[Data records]
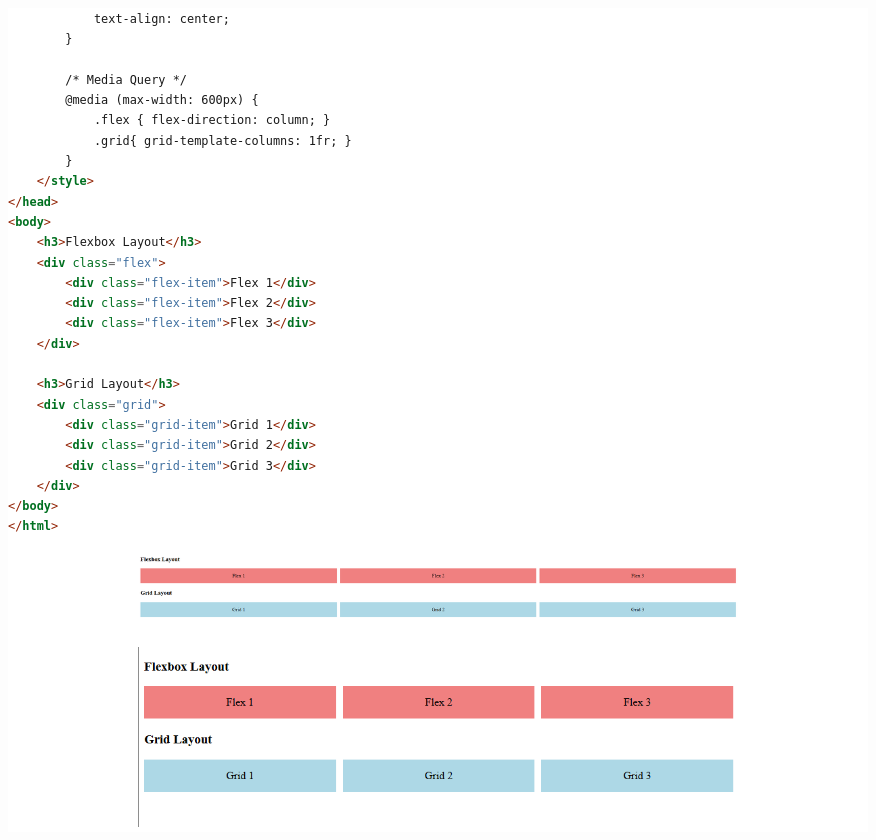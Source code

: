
 ```html
            text-align: center;
        }

        /* Media Query */
        @media (max-width: 600px) {
            .flex { flex-direction: column; }
            .grid{ grid-template-columns: 1fr; }
        }
    </style>
</head>
<body>
    <h3>Flexbox Layout</h3>
    <div class="flex">
        <div class="flex-item">Flex 1</div>
        <div class="flex-item">Flex 2</div>
        <div class="flex-item">Flex 3</div>
    </div>

    <h3>Grid Layout</h3>
    <div class="grid">
        <div class="grid-item">Grid 1</div>
        <div class="grid-item">Grid 2</div>
        <div class="grid-item">Grid 3</div>
    </div>
</body>
</html>
```

<div align="center">
    <img src="images/7.1.png" alt="Media Queries Example" width="600">
</div>

<div align="center">
    <img src="images/7.2.png" alt="Media Queries Example" width="600">
</div>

WORK ORDER:
Search the data for the word "item" and report how many lines include it, with the number alone.

WRITTEN RESPONSE:
6